Hak untuk menjadi perantara ini tidak dibatasi oleh keadaan Rasulullah, baik ketika masih hidup ataupun di saat wafatnya.
Habib Munzir menyampaikan dalam tulisan beliau pada
*****awal kutipan*****
Pendapat mengatakan tawassul hanya boleh pada yg hidup, pendapat ini ditentang dengan riwayat shahih berikut : “telah datang kepada Utsman bin Hanif ra seorang yg mengadukan bahwa Utsman bin Affan ra tak memperhatikan kebutuhannya, maka berkatalah Utsman bin Hanif ra : “berwudulah, lalu shalat lah dua rakaat di masjid, lalu berdoalah dg doa : “: “Wahai Allah, Aku meminta kepada Mu, dan Menghadap kepada Mu, Demi Nabi Mu Nabi Muhammad, Nabi Pembawa Kasih Sayang, Wahai Muhammad, Sungguh aku menghadap demi dirimu (Muhammad saw), kepada Tuhanku dalam hajatku ini, maka kau kabulkan hajatku, wahai Allah jadikanlah ia memberi syafaat hajatku untukku” , nanti selepas kau lakukan itu maka ikutlah dengan ku kesuatu tempat.
Maka orang itupun melakukannya lalu Utsman bin Hanif ra mengajaknya keluar masjid dan menuju rumah Utsman bin Affan ra, lalu orang itu masuk dan sebelum ia berkata apa apa Utsman bin Affan lebih dulu bertanya padanya : “apa hajatmu?”, orang itu menyebutkan hajatnya maka Utsman bin Affan ra memberinya. Dan orang itu keluar menemui Ustman bin Hanif ra dan berkata : “kau bicara apa pada utsman bin affan sampai ia segera mengabulkan hajatku ya..??”, maka berkata Utsman bin hanif ra : “aku tak bicara apa2 pada Utsman bin Affan ra tentangmu, Cuma aku menyaksikan Rasul saw mengajarkan doa itu pada orang buta dan sembuh”. (Majmu’ zawaid Juz 2 hal 279).
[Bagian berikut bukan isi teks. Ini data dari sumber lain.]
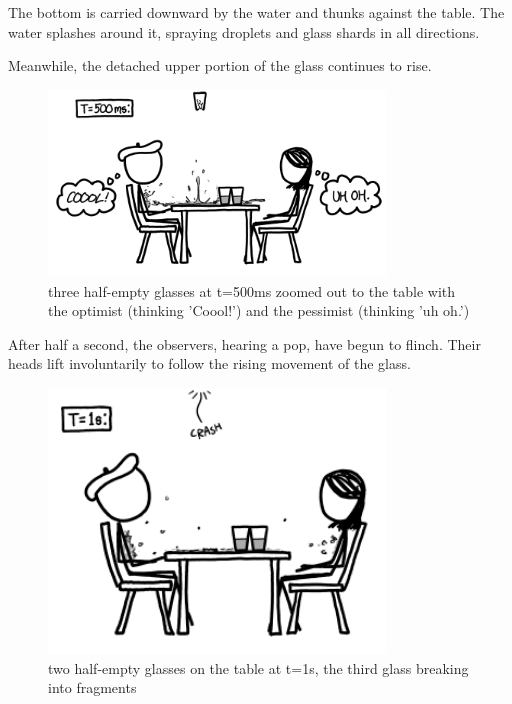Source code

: {The bottom is carried downward by the water and thunks against the table. The water splashes around it, spraying droplets and glass shards in all directions.}

{Meanwhile, the detached upper portion of the glass continues to rise.}

\begin{figure}[!htbp]
\centering
\includegraphics[scale=0.5, max width=0.8\textwidth]{imgs/a/6/glass_500ms.png}
\caption{three half-empty glasses at t=500ms zoomed out to the table with the optimist (thinking 'Coool!') and the pessimist (thinking 'uh oh.')}
\end{figure}

{After half a second, the observers, hearing a pop, have begun to flinch. Their heads lift involuntarily to follow the rising movement of the glass.}

\begin{figure}[!htbp]
\centering
\includegraphics[scale=0.5, max width=0.8\textwidth]{imgs/a/6/glass_1s.png}
\caption{two half-empty glasses on the table at t=1s, the third glass breaking into fragments }
\end{figure}

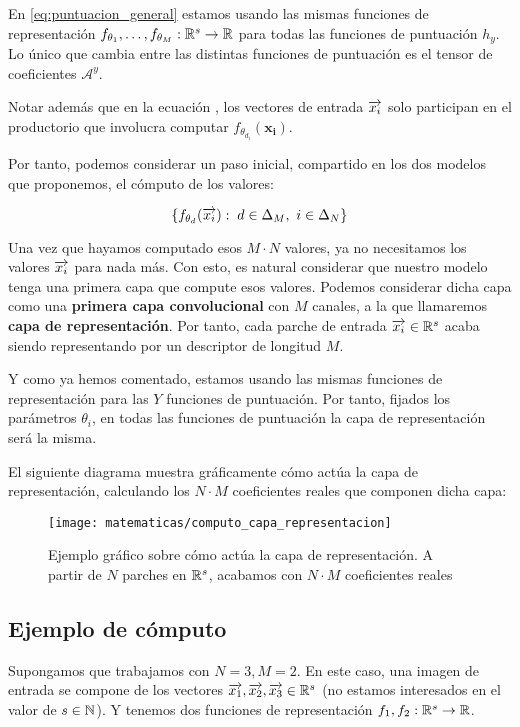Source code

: En \eqref{eq:puntuacion_general} estamos usando las mismas funciones de representación $f_{\theta_1}, \ldots, f_{\theta_M}: \mathbb{R}^s \to \mathbb{R}$ para todas las funciones de puntuación $h_y$. Lo único que cambia entre las distintas funciones de puntuación es el tensor de coeficientes $\mathcal{A}^y$.

Notar además que en la ecuación , los vectores de entrada $\overrightarrow{x_i}$ solo participan en el productorio que involucra computar $f_{\theta_{d_i}}(\mathbf{x_i})$.

Por tanto, podemos considerar un paso inicial, compartido en los dos modelos que proponemos, el cómputo de los valores:

$$\{f_{\theta_d}(\overrightarrow{x_i}): \; d \in \Delta_{M},\ i \in \Delta_{N} \}$$

Una vez que hayamos computado esos $M \cdot N$ valores, ya no necesitamos los valores $\overrightarrow{x_i}$ para nada más. Con esto, es natural considerar que nuestro modelo tenga una primera capa que compute esos valores. Podemos considerar dicha capa como una \textbf{primera capa convolucional} con $M$ canales, a la que llamaremos \textbf{capa de representación}. Por tanto, cada parche de entrada $\overrightarrow{x_i} \in \mathbb{R}^s$ acaba siendo representando por un descriptor de longitud $M$.

Y como ya hemos comentado, estamos usando las mismas funciones de representación para las $Y$ funciones de puntuación. Por tanto, fijados los parámetros $\theta_i$, en todas las funciones de puntuación la capa de representación será la misma.

El siguiente diagrama muestra gráficamente cómo actúa la capa de representación, calculando los $N \cdot M$ coeficientes reales que componen dicha capa:

\begin{figure}[H]
	\centering
	\texttt{[image: matematicas/computo\_capa\_representacion]}
	\caption{Ejemplo gráfico sobre cómo actúa la capa de representación. A partir de $N$ parches en $\mathbb{R}^s$, acabamos con $N \cdot M$ coeficientes reales}
\end{figure}


\subsection{Ejemplo de cómputo} \label{ejemplo:funcion_puntuacion}

Supongamos que trabajamos con $N = 3, M = 2$. En este caso, una imagen de entrada se compone de los vectores $\overrightarrow{x_1}, \overrightarrow{x_2}, \overrightarrow{x_3} \in \mathbb{R}^s$ (no estamos interesados en el valor de $s \in \mathbb{N}$). Y tenemos dos funciones de representación $f_1, f_2: \mathbb{R}^s \to \mathbb{R}$.

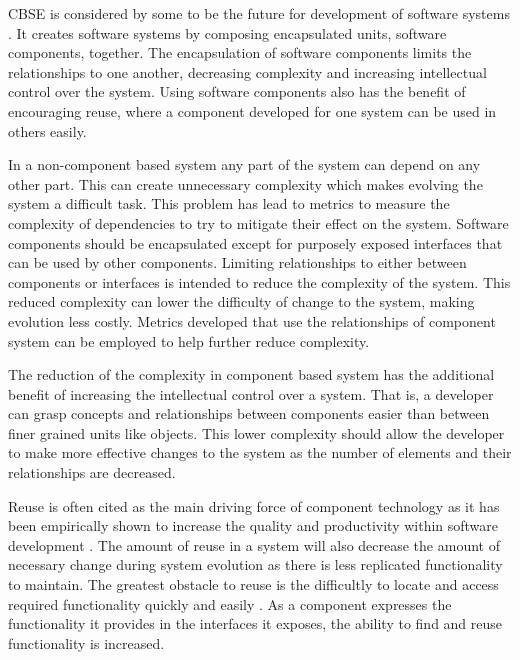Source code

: CBSE is considered by some to be the future for development of software systems \citep{Szyperski2002}.
It creates software systems by composing encapsulated units, software components, together.
The encapsulation of software components limits the relationships to one another, decreasing complexity and increasing intellectual control over the system.
Using software components also has the benefit of encouraging reuse, where a component developed for one system can be used in others easily.

In a non-component based system any part of the system can depend on any other part.
This can create unnecessary complexity which makes evolving the system a difficult task.
This problem has lead to metrics \citep{martin2003} to measure the complexity of dependencies to try to mitigate their effect on the system.
Software components should be encapsulated except for purposely exposed interfaces that can be used by other components.
Limiting relationships to either between components or interfaces is intended to reduce the complexity of the system.
This reduced complexity can lower the difficulty of change to the system, making evolution less costly.
Metrics \citep{Chen2011} developed that use the relationships of component system can be employed to help further reduce complexity.

The reduction of the complexity in component based system has the additional benefit of increasing the intellectual control over a system.
That is, a developer can grasp concepts and relationships between components easier than between finer grained units like objects.
This lower complexity should allow the developer to make more effective changes to the system 
as the number of elements and their relationships are decreased.

Reuse is often cited as the main driving force of component technology as it has been empirically shown to increase the quality and productivity within software development \citep{hallsteinsen_experiences_1997}.
The amount of reuse in a system will also decrease the amount of necessary change during system evolution as there is less replicated functionality to maintain.
The greatest obstacle to reuse is the difficultly to locate and access required functionality quickly and easily \cite{Ye2001}.
As a component expresses the functionality it provides in the interfaces it exposes, the ability to find and reuse functionality is increased.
Tentunya doa ini dibaca setelah wafatnya Rasul saw, dan itu diajarkan oleh Utsman bin hanif ra dan dikabulkan Allah.
*****akhir kutipan *****
Wafat hanyalah perpindahan alam dan Rasulullah pun pada hakikatnya hidup di sisi Allah ta’ala sebagaimana para Syuhada sebagaimana firman Allah ta’ala yang maknanya
”Dan janganlah kamu mengatakan terhadap orang-orang yang gugur di jalan Allah (syuhada), (bahwa mereka itu ) mati; bahkan (sebenarnya) mereka itu hidup, tetapi kamu tidak menyadarinya.” (QS Al Baqarah [2]: 154 )
”Janganlah kamu mengira bahwa orang-orang yang gugur di jalan Allah (syuhada) itu mati; bahkan mereka itu hidup disisi Tuhannya dengan mendapat rezki.” (QS Ali Imran [3]: 169)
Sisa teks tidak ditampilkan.